Simonetta Fiori, la Repubblica 18/11/2013, 18 novembre 2013
MA IL DRAMMA DEL FIGLIO LE IMPEDÌ LA FELICIT
[Inge Feltrinelli]
«Troppo tardi, Inge. I can’t enjoy my money. Quante cose avrei potuto fare con quei soldi per mio figlio Peter. Ora no, ora non so che farmene. Non ho più desideri». A un’amica si possono confidare le cose più intime, insospettabili nel giorno dell’incoronazione del Nobel. E Inge Feltrinelli era una sua amica da circa mezzo secolo, oltre che il publisher che l’aveva fatta conoscere in Italia. «Dopo l’annuncio, chiamai subito Doris nella sua casa di Londra», racconta ora Inge. «Non stavo nella pelle. Ma lei mi rispose con tono dimesso. Soffriva per quel figlio handicappato. Era la sua tragedia. Subiva quella condizione di schiavitù in cui precipitano i famigliari delle persone malate. La sentivo sfinita. E anche sorpresa: lei pensava di essere antipatica ai signori di Stoccolma».
Vi siete poi risentite?
«Mi invitò alla cerimonia del Nobel. E io le feci fare dal mio amico Stephan Janson due caftani di velluto, uno nero e l’altro rosso rubino. Ma il suo medico le impedì di muoversi».

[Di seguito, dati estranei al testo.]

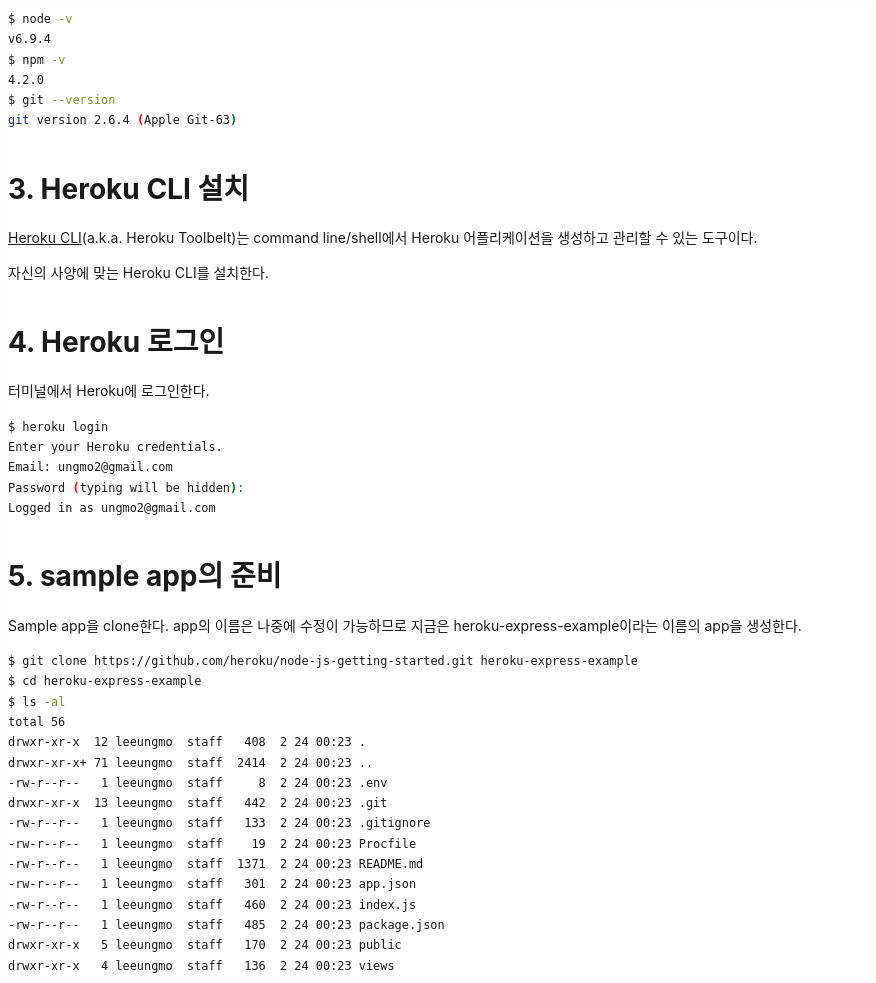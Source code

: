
 ```bash
$ node -v
v6.9.4
$ npm -v
4.2.0
$ git --version
git version 2.6.4 (Apple Git-63)
```

# 3. Heroku CLI 설치

[Heroku CLI](https://devcenter.heroku.com/articles/heroku-cli)(a.k.a. Heroku Toolbelt)는 command line/shell에서 Heroku 어플리케이션을 생성하고 관리할 수 있는 도구이다.

자신의 사양에 맞는 Heroku CLI를 설치한다.



# 4. Heroku 로그인

터미널에서 Heroku에 로그인한다.

```bash
$ heroku login
Enter your Heroku credentials.
Email: ungmo2@gmail.com
Password (typing will be hidden):
Logged in as ungmo2@gmail.com
```

# 5. sample app의 준비

Sample app을 clone한다. app의 이름은 나중에 수정이 가능하므로 지금은 heroku-express-example이라는 이름의 app을 생성한다.

```bash
$ git clone https://github.com/heroku/node-js-getting-started.git heroku-express-example
$ cd heroku-express-example
$ ls -al
total 56
drwxr-xr-x  12 leeungmo  staff   408  2 24 00:23 .
drwxr-xr-x+ 71 leeungmo  staff  2414  2 24 00:23 ..
-rw-r--r--   1 leeungmo  staff     8  2 24 00:23 .env
drwxr-xr-x  13 leeungmo  staff   442  2 24 00:23 .git
-rw-r--r--   1 leeungmo  staff   133  2 24 00:23 .gitignore
-rw-r--r--   1 leeungmo  staff    19  2 24 00:23 Procfile
-rw-r--r--   1 leeungmo  staff  1371  2 24 00:23 README.md
-rw-r--r--   1 leeungmo  staff   301  2 24 00:23 app.json
-rw-r--r--   1 leeungmo  staff   460  2 24 00:23 index.js
-rw-r--r--   1 leeungmo  staff   485  2 24 00:23 package.json
drwxr-xr-x   5 leeungmo  staff   170  2 24 00:23 public
drwxr-xr-x   4 leeungmo  staff   136  2 24 00:23 views
```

Un’amicizia durata a lungo.
«Sì, la conobbi a Londra al principio degli anni Sessanta. Giangiacomo volle cercarla. E io me ne innamorai. Anzi, l’avevo incontrata ancora prima nell’edizione inglese del Taccuino d’oro, che Feltrinelli avrebbe pubblicato nel 1964. Una lettura per me fondamentale, che paragono al Secondo sesso di Simone de Beauvoir. E lei – di persona – assomigliava ai suoi scritti. Semplice e bellissima. Tra noi scattò un’intesa immediata».
Era una cosmopolita, nata in Iran, cresciuta in Rhodesia e approdata a Londra. Ed era una donna libera. C’era un fondo che vi accomunava.
«Questo è vero, anche se lei ebbe la grande forza di lasciare nei primi anni Quaranta in Rhodesia un marito e due figli. Non so se sarei stata capace».
Portava il cognome del secondo marito.
«Sì, anche io ho mantenuto il cognome di Giangiacomo. Una donna realmente autonoma non ha bisogno di dimostrarlo. E lei era allergica alle etichette, a cominciare da quella femminista».
Ha saputo esplorare l’animo femminile. Le raccontava di sé?
«No, era molto riservata. Anche sui suoi amori – che furono tanti – non una parola. Una volta la provocai su un love affair con un famoso editore inglese, ma Doris lasciò cadere».
Forse le fornivano materiali per i suoi romanzi.
«Era soprattutto una donna di battaglia. Il suo impegno contro l’apartheid mi ricordava quello della Gordimer, anche se Doris la detestava. Forse perché sono donne molto diverse: pancia, cuore e sentimenti Doris; cerebrale e sofisticata Nadine ».
Scrisse sulla vecchiaia un bellissimo libro, il Diario di Jane Somers. Parla della rabbia di invecchiare, e della vitalità che questo sentimento esprime.
«Non so se provasse rabbia. Io l’ho vista sempre molto naturale. Voglio ricordarla con un’ultima istantanea: lei che nel giorno del Nobel torna nella sua casa di Hampstead con la sporta della spesa. È il fascino dell’assoluta semplicità».